→ ACTION ITEM
The answer is all of the data repeated exactly, with each picture omitted.
*** RECORDS PROVIDED Section Begins ***
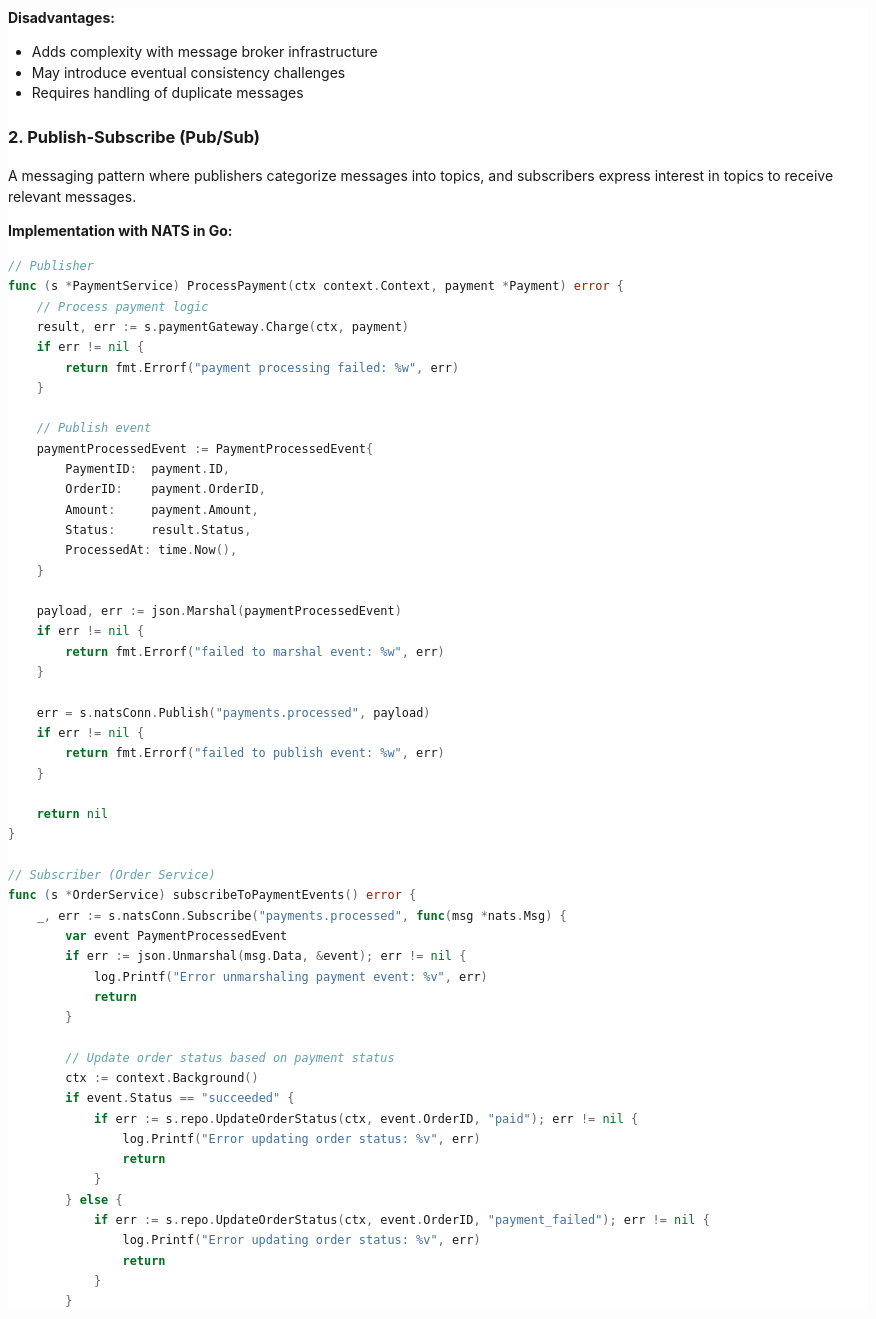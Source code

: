 **Disadvantages:**
- Adds complexity with message broker infrastructure
- May introduce eventual consistency challenges
- Requires handling of duplicate messages

### 2. Publish-Subscribe (Pub/Sub)

A messaging pattern where publishers categorize messages into topics, and subscribers express interest in topics to receive relevant messages.

**Implementation with NATS in Go:**

```go
// Publisher
func (s *PaymentService) ProcessPayment(ctx context.Context, payment *Payment) error {
    // Process payment logic
    result, err := s.paymentGateway.Charge(ctx, payment)
    if err != nil {
        return fmt.Errorf("payment processing failed: %w", err)
    }

    // Publish event
    paymentProcessedEvent := PaymentProcessedEvent{
        PaymentID:  payment.ID,
        OrderID:    payment.OrderID,
        Amount:     payment.Amount,
        Status:     result.Status,
        ProcessedAt: time.Now(),
    }

    payload, err := json.Marshal(paymentProcessedEvent)
    if err != nil {
        return fmt.Errorf("failed to marshal event: %w", err)
    }

    err = s.natsConn.Publish("payments.processed", payload)
    if err != nil {
        return fmt.Errorf("failed to publish event: %w", err)
    }

    return nil
}

// Subscriber (Order Service)
func (s *OrderService) subscribeToPaymentEvents() error {
    _, err := s.natsConn.Subscribe("payments.processed", func(msg *nats.Msg) {
        var event PaymentProcessedEvent
        if err := json.Unmarshal(msg.Data, &event); err != nil {
            log.Printf("Error unmarshaling payment event: %v", err)
            return
        }

        // Update order status based on payment status
        ctx := context.Background()
        if event.Status == "succeeded" {
            if err := s.repo.UpdateOrderStatus(ctx, event.OrderID, "paid"); err != nil {
                log.Printf("Error updating order status: %v", err)
                return
            }
        } else {
            if err := s.repo.UpdateOrderStatus(ctx, event.OrderID, "payment_failed"); err != nil {
                log.Printf("Error updating order status: %v", err)
                return
            }
        }
```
*** RECORDS PROVIDED Section Ends ***
→ TASK OUTPUT
Source code

: **Disadvantages:**
- Adds complexity with message broker infrastructure
- May introduce eventual consistency challenges
- Requires handling of duplicate messages

### 2. Publish-Subscribe (Pub/Sub)

A messaging pattern where publishers categorize messages into topics, and subscribers express interest in topics to receive relevant messages.

**Implementation with NATS in Go:**

```go
// Publisher
func (s *PaymentService) ProcessPayment(ctx context.Context, payment *Payment) error {
    // Process payment logic
    result, err := s.paymentGateway.Charge(ctx, payment)
    if err != nil {
        return fmt.Errorf("payment processing failed: %w", err)
    }

    // Publish event
    paymentProcessedEvent := PaymentProcessedEvent{
        PaymentID:  payment.ID,
        OrderID:    payment.OrderID,
        Amount:     payment.Amount,
        Status:     result.Status,
        ProcessedAt: time.Now(),
    }

    payload, err := json.Marshal(paymentProcessedEvent)
    if err != nil {
        return fmt.Errorf("failed to marshal event: %w", err)
    }

    err = s.natsConn.Publish("payments.processed", payload)
    if err != nil {
        return fmt.Errorf("failed to publish event: %w", err)
    }

    return nil
}

// Subscriber (Order Service)
func (s *OrderService) subscribeToPaymentEvents() error {
    _, err := s.natsConn.Subscribe("payments.processed", func(msg *nats.Msg) {
        var event PaymentProcessedEvent
        if err := json.Unmarshal(msg.Data, &event); err != nil {
            log.Printf("Error unmarshaling payment event: %v", err)
            return
        }

        // Update order status based on payment status
        ctx := context.Background()
        if event.Status == "succeeded" {
            if err := s.repo.UpdateOrderStatus(ctx, event.OrderID, "paid"); err != nil {
                log.Printf("Error updating order status: %v", err)
                return
            }
        } else {
            if err := s.repo.UpdateOrderStatus(ctx, event.OrderID, "payment_failed"); err != nil {
                log.Printf("Error updating order status: %v", err)
                return
            }
        }
```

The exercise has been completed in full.